Another step to take is to increase ventilation in your home to allow moisture to escape.

  • Open windows when cooking or washing and open them after you’ve had a shower
  • Use extractor fans if you have them
  • Move furniture away from the walls to allow air to circulate
  • Don’t block air vents in walls or floors

Maintaining a constant heat throughout your house also helps reduce condensation. The best way to heat your home is by having steady background heating on throughout the day. Heating one room to a high temperature and leaving other rooms cold makes condensation worse in the unheated rooms. It will also cause issues if the temperature in a room or the whole house changes from warm to cold throughout the day.

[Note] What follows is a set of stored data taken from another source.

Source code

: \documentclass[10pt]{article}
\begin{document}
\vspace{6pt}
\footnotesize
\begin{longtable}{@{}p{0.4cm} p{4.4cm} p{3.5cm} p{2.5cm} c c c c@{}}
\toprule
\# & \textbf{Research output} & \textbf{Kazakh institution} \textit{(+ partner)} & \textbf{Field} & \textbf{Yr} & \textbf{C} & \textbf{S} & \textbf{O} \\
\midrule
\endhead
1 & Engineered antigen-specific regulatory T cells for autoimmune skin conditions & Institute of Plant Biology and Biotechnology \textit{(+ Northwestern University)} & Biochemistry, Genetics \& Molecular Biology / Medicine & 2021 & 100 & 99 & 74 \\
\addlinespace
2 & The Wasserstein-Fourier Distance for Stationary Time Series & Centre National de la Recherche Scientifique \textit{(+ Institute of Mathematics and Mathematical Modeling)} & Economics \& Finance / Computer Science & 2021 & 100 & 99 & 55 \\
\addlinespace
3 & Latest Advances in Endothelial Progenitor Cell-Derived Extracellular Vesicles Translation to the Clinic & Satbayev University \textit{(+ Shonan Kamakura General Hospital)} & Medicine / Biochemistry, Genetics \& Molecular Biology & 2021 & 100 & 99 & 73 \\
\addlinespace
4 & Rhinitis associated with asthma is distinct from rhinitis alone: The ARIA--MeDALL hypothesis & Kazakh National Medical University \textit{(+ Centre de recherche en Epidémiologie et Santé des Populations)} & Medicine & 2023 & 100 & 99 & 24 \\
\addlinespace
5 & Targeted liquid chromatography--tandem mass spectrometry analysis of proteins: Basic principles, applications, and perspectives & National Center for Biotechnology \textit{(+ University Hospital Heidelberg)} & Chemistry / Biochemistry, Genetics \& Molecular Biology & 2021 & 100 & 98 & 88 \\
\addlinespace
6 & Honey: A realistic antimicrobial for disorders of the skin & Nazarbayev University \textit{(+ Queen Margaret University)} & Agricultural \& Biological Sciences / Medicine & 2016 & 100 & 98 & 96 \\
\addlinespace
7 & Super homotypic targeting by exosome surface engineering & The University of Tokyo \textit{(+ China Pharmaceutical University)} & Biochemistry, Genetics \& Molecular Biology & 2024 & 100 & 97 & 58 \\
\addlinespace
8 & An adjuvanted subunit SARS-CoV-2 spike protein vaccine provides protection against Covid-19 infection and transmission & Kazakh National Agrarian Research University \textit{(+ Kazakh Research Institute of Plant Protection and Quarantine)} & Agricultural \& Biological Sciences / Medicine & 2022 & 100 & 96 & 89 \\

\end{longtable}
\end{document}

This will increase excess moisture which could lead to mould appearing and growing.
This is because each time the room cools down, the moisture in the air settles onto the cold surfaces, such as walls. Keeping your heating on all day on a low heat, will increase the temperature of your walls and reduce the likelihood of condensation forming. However, this can be costly so make sure you keep an eye on your gas and electricity meters.

What can you do to treat mould which has been caused by condensation?

  • Use a fungicidal wash to clean any mould affected walls, ceilings and paintwork. Use a mould and mildew remover which you can usually find in DIY stores. It’s important that you follow the instructions carefully for health and safety reasons. Use a product that carries a Health and Safety Executive (HSE) approved number.
  • Dry-clean mildewed clothes and shampoo carpets. Don’t try to remove mould by using a brush or vacuum cleaner, as this can release spores and increase the risk of breathing problems.
  • After treatment, redecorate using a good-quality fungicidal paint and fungicidal wallpaper paste to help prevent the mould returning. The effect of fungicidal or anti-condensation paint and paste is destroyed if covered with ordinary paint or wallpaper.

But remember – the only lasting cure for severe mould is to get rid of the damp in your home by reducing condensation.

Is my damp being caused by condensation?

Although condensation is a major cause of damp, sometimes dampness can be as a result of other issues. It could be because of leaking internal or external pipes or a roof leak due to broken or missing tiles or gutters, due to a damaged damp proof course.